SEA TADPOLE with Phase Diversity Measures Pulses Completely in Space and Time!

The ultimate goal of optical measurement technology is the measurement of the complete spatio-temporal field of light, E(x,y,z,t). Unfortunately, measuring separate pulse and beam shapes is insufficient, as even common optical elements, such as prisms and lenses, introduce spatiotemporal distortions, in which the temporal field depends on position. These effects necessitate the measurement of the complete spatio-temporal field, E(x,y,z,t), often with submicron spatial resolution and fs temporal resolution. To solve this problem, we recently introduced a measurement technique called scanning SEA TADPOLE, which can, in principle, measure the complete four-dimensional electric field, E(x,y,z,t) of ultrashort pulses with the required spatial and temporal resolutions.
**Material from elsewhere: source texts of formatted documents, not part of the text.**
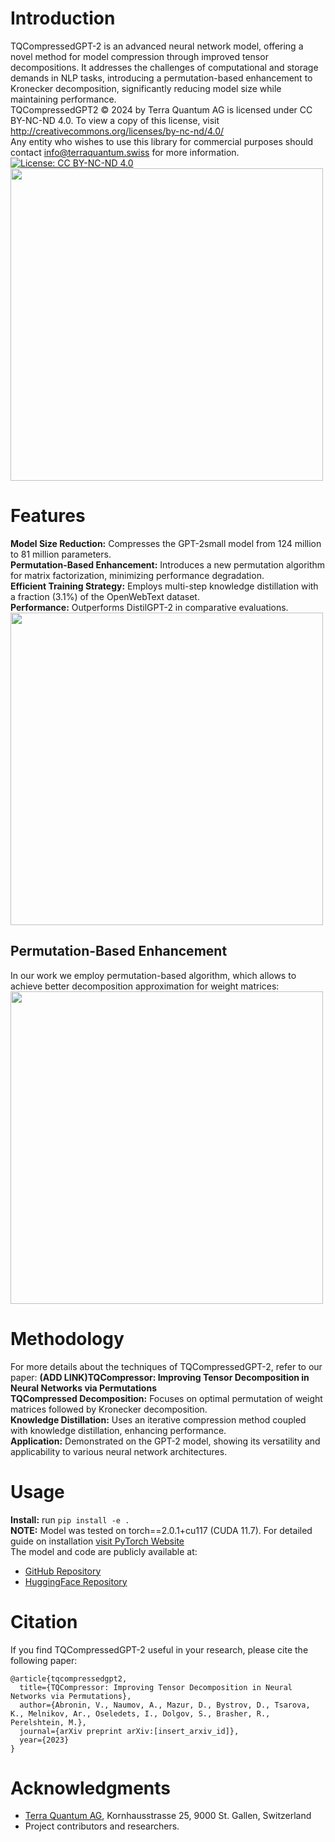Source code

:# Introduction
TQCompressedGPT-2 is an advanced neural network model, offering a novel method for model compression through improved tensor decompositions. It addresses the challenges of computational and storage demands in NLP tasks, introducing a permutation-based enhancement to Kronecker decomposition, significantly reducing model size while maintaining performance.\
TQCompressedGPT2 © 2024 by Terra Quantum AG is licensed under CC BY-NC-ND 4.0. To view a copy of this license, visit http://creativecommons.org/licenses/by-nc-nd/4.0/ \
Any entity who wishes to use this library for commercial purposes should contact info@terraquantum.swiss for more information. \
[![License: CC BY-NC-ND 4.0](https://img.shields.io/badge/License-CC%20BY--NC--ND%204.0-lightgrey.svg)](https://creativecommons.org/licenses/by-nc-nd/4.0/)\
<img src="https://cdn-uploads.huggingface.co/production/uploads/6476003bbed7adbb05f8441f/jEKdKKFoEzlAbbI4NnokH.png" width="500">
# Features
**Model Size Reduction:** Compresses the GPT-2small model from 124 million to 81 million parameters.\
**Permutation-Based Enhancement:** Introduces a new permutation algorithm for matrix factorization, minimizing performance degradation.\
**Efficient Training Strategy:** Employs multi-step knowledge distillation with a fraction (3.1%) of the OpenWebText dataset.\
**Performance:** Outperforms DistilGPT-2 in comparative evaluations.\
<img src="https://cdn-uploads.huggingface.co/production/uploads/6476003bbed7adbb05f8441f/x1krVBC2RTZNDR0dynbRp.png" width="500">

## Permutation-Based Enhancement
In our work we employ permutation-based algorithm, which allows to achieve better decomposition approximation for weight matrices:\
<img src="https://cdn-uploads.huggingface.co/production/uploads/6476003bbed7adbb05f8441f/bM6KwfKWYBJjeX_xGw83C.png" width="500">

# Methodology
For more details about the techniques of TQCompressedGPT-2, refer to our paper: **(ADD LINK)TQCompressor: Improving Tensor Decomposition in Neural Networks via Permutations**\
**TQCompressed Decomposition:** Focuses on optimal permutation of weight matrices followed by Kronecker decomposition.\
**Knowledge Distillation:** Uses an iterative compression method coupled with knowledge distillation, enhancing performance.\
**Application:** Demonstrated on the GPT-2 model, showing its versatility and applicability to various neural network architectures.

# Usage
**Install:** run `pip install -e .`\
**NOTE:** Model was tested on torch==2.0.1+cu117 (CUDA 11.7). For detailed guide on installation [visit PyTorch Website](https://pytorch.org/)\
The model and code are publicly available at:
- [GitHub Repository](https://github.com/terra-quantum-io/TQCompressedGPT2)
- [HuggingFace Repository](https://huggingface.co/tq-ag/TQCompressedGPT2)

# Citation
If you find TQCompressedGPT-2 useful in your research, please cite the following paper:
```
@article{tqcompressedgpt2,
  title={TQCompressor: Improving Tensor Decomposition in Neural Networks via Permutations},
  author={Abronin, V., Naumov, A., Mazur, D., Bystrov, D., Tsarova, K., Melnikov, Ar., Oseledets, I., Dolgov, S., Brasher, R., Perelshtein, M.},
  journal={arXiv preprint arXiv:[insert_arxiv_id]},
  year={2023}
}
```

# Acknowledgments
- [Terra Quantum AG](https://terraquantum.swiss/), Kornhausstrasse 25, 9000 St. Gallen, Switzerland
- Project contributors and researchers.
Spatial-phase retrieval results. First column: Measured spatio-spectral amplitudes at z1 (top) and z2 (bottom). Second column: Spatio-spectral intensities obtained by propagating the field at z2 to z1 (top) and vice versa (bottom) using the measured spatial phase after only one iteration. Third column: Same as the previous, but using the retrieved spatial phase after 29 iterations. Note the excellent agreement between the first and last columns.

SEA TADPOLE has spatial resolution approximately equal to the mode size of its fiber, which can be as small as 50nm, as demonstrated by Pam Bowlan (Bowlan, et al.). In order to measure the spatial dependence of the field, the fiber is scanned in the transverse and longitudinal (propagation) directions, so that E(x,y,z,ω) is measured at each fiber position (x,y,z), and, as a result, the complete spatiotemporal field E(x,y,z,ω) is obtained. This quantity can be Fourier transformed to yield the complete field versus space and time E(x,y,z,t). However, SEA TADPOLE uses a fiber interferometer, so it is afflicted with a slow phase drift (about 1rad/s) due to the inherent difficulty of maintaining optics to the required submicron accuracies while scanning them and also due to small refractive-index changes in the fibers. Thus, a measurement of E(x,y,ω), which can require a minute or more, randomizes the spatial phase, that is, the zeroth-order spectral-phase coefficient vs. transverse position, φ0(x,y,ω0), in the expansion of the spectral phase vs. frequency. But using SEA TADPOLE measurements of the field at just two planes, in conjunction with a phase diversity algorithm, Pam has shown in a recent paper that we can, not only obtain the true spatial phase, but also obtain the complete spatio-temporal field at all planes, that is, all points in space.

Measured (top) and numerically propagated spatio-spectral intensities using the field from z = −1.1mm, including the retrieved spatial phase.